> [Excerpted data]
··········

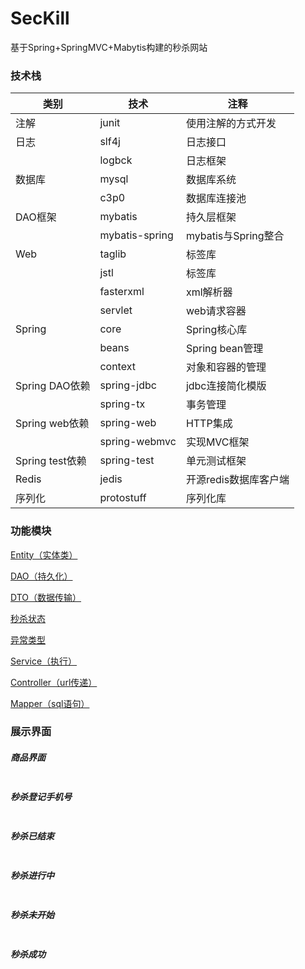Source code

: # SecKill

基于Spring+SpringMVC+Mabytis构建的秒杀网站


### 技术栈
|类别|技术|注释|
|-----|-----|-----|
|注解|junit|使用注解的方式开发|
|日志|slf4j|日志接口|
||logbck|日志框架|
|数据库|mysql|数据库系统|
||c3p0|数据库连接池|
|DAO框架|mybatis|持久层框架|
||mybatis-spring|mybatis与Spring整合|
|Web|taglib|标签库|
||jstl|标签库|
||fasterxml|xml解析器|
||servlet|web请求容器|
|Spring|core|Spring核心库|
||beans|Spring bean管理|
||context|对象和容器的管理|
|Spring DAO依赖|spring-jdbc|jdbc连接简化模版|
||spring-tx|事务管理|
|Spring web依赖|spring-web|HTTP集成|
||spring-webmvc|实现MVC框架|
|Spring test依赖|spring-test|单元测试框架|
|Redis|jedis|开源redis数据库客户端|
|序列化|protostuff|序列化库|

### 功能模块

[Entity（实体类）](https://github.com/Yangxiaohan0120/SecKill/tree/master/src/main/java/entity)

[DAO（持久化）](https://github.com/Yangxiaohan0120/SecKill/tree/master/src/main/java/dao)

[DTO（数据传输）](https://github.com/Yangxiaohan0120/SecKill/tree/master/src/main/java/dto)

[秒杀状态](https://github.com/Yangxiaohan0120/SecKill/tree/master/src/main/java/enums)

[异常类型](https://github.com/Yangxiaohan0120/SecKill/tree/master/src/main/java/exception)

[Service（执行）](https://github.com/Yangxiaohan0120/SecKill/tree/master/src/main/java/service)

[Controller（url传递）](https://github.com/Yangxiaohan0120/SecKill/tree/master/src/main/java/web)

[Mapper（sql语句）](https://github.com/Yangxiaohan0120/SecKill/tree/master/src/main/resources/mappers)

### 展示界面

##### 商品界面

![]()

##### 秒杀登记手机号

![]()

##### 秒杀已结束

![]()

##### 秒杀进行中

![]()

##### 秒杀未开始

![]()

##### 秒杀成功

![]()


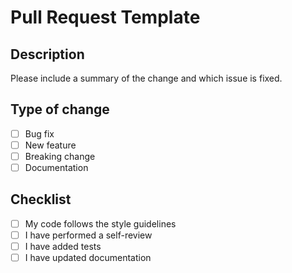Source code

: # Pull Request Template

## Description
Please include a summary of the change and which issue is fixed.

## Type of change
- [ ] Bug fix
- [ ] New feature
- [ ] Breaking change
- [ ] Documentation

## Checklist
- [ ] My code follows the style guidelines
- [ ] I have performed a self-review
- [ ] I have added tests
- [ ] I have updated documentation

··········

> [What you will do]
Search the data above for the word "change". Copy each line it is in.

> [Solution for this problem]
Please include a summary of the change and which issue is fixed.
## Type of change
- [ ] Breaking change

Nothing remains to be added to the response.